» Exercise:
Write out every entry again exactly as it stands.

» Exercise material:
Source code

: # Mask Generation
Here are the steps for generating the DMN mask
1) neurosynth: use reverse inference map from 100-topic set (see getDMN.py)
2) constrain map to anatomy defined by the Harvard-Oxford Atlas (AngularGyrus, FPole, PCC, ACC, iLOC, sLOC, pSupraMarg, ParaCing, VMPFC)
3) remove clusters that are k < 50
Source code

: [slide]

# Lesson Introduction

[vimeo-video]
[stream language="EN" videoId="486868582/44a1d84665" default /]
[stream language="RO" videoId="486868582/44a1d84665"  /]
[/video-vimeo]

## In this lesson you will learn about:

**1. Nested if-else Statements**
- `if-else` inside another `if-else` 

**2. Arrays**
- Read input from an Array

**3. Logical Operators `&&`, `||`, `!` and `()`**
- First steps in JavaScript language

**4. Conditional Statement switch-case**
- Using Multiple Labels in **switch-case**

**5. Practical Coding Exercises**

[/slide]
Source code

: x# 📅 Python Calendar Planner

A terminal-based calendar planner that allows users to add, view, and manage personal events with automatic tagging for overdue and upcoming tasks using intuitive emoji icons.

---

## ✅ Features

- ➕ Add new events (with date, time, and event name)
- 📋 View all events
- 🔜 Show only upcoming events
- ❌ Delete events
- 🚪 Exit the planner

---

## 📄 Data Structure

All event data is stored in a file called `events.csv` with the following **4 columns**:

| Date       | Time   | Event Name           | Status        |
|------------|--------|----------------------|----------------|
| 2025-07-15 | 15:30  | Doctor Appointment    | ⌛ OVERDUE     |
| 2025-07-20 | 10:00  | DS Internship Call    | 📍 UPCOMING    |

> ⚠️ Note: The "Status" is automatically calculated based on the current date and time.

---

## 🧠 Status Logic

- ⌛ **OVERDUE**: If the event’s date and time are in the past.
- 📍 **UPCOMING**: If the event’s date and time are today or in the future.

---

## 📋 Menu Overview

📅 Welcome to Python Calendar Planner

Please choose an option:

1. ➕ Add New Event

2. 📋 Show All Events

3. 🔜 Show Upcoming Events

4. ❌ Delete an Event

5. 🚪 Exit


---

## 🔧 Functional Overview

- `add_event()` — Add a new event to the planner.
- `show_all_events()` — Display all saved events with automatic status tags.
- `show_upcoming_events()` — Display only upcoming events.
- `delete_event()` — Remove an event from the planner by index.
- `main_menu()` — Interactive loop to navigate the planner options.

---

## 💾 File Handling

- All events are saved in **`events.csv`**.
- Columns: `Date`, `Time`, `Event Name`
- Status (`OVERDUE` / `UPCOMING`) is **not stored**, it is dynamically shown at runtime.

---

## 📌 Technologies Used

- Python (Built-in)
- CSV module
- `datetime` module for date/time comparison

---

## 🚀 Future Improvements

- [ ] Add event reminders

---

» Exercise answer:
Source code

: # Mask Generation
Here are the steps for generating the DMN mask
1) neurosynth: use reverse inference map from 100-topic set (see getDMN.py)
2) constrain map to anatomy defined by the Harvard-Oxford Atlas (AngularGyrus, FPole, PCC, ACC, iLOC, sLOC, pSupraMarg, ParaCing, VMPFC)
3) remove clusters that are k < 50
Source code

: [slide]

# Lesson Introduction

[vimeo-video]
[stream language="EN" videoId="486868582/44a1d84665" default /]
[stream language="RO" videoId="486868582/44a1d84665"  /]
[/video-vimeo]

## In this lesson you will learn about:

**1. Nested if-else Statements**
- `if-else` inside another `if-else` 

**2. Arrays**
- Read input from an Array

**3. Logical Operators `&&`, `||`, `!` and `()`**
- First steps in JavaScript language

**4. Conditional Statement switch-case**
- Using Multiple Labels in **switch-case**

**5. Practical Coding Exercises**

[/slide]
Source code

: x# 📅 Python Calendar Planner

A terminal-based calendar planner that allows users to add, view, and manage personal events with automatic tagging for overdue and upcoming tasks using intuitive emoji icons.

---

## ✅ Features

- ➕ Add new events (with date, time, and event name)
- 📋 View all events
- 🔜 Show only upcoming events
- ❌ Delete events
- 🚪 Exit the planner

---

## 📄 Data Structure

All event data is stored in a file called `events.csv` with the following **4 columns**:

| Date       | Time   | Event Name           | Status        |
|------------|--------|----------------------|----------------|
| 2025-07-15 | 15:30  | Doctor Appointment    | ⌛ OVERDUE     |
| 2025-07-20 | 10:00  | DS Internship Call    | 📍 UPCOMING    |

> ⚠️ Note: The "Status" is automatically calculated based on the current date and time.

---

## 🧠 Status Logic

- ⌛ **OVERDUE**: If the event’s date and time are in the past.
- 📍 **UPCOMING**: If the event’s date and time are today or in the future.

---

## 📋 Menu Overview

📅 Welcome to Python Calendar Planner

Please choose an option:

1. ➕ Add New Event

2. 📋 Show All Events

3. 🔜 Show Upcoming Events

4. ❌ Delete an Event

5. 🚪 Exit


---

## 🔧 Functional Overview

- `add_event()` — Add a new event to the planner.
- `show_all_events()` — Display all saved events with automatic status tags.
- `show_upcoming_events()` — Display only upcoming events.
- `delete_event()` — Remove an event from the planner by index.
- `main_menu()` — Interactive loop to navigate the planner options.

---

## 💾 File Handling

- All events are saved in **`events.csv`**.
- Columns: `Date`, `Time`, `Event Name`
- Status (`OVERDUE` / `UPCOMING`) is **not stored**, it is dynamically shown at runtime.

---

## 📌 Technologies Used

- Python (Built-in)
- CSV module
- `datetime` module for date/time comparison

---

## 🚀 Future Improvements

- [ ] Add event reminders

---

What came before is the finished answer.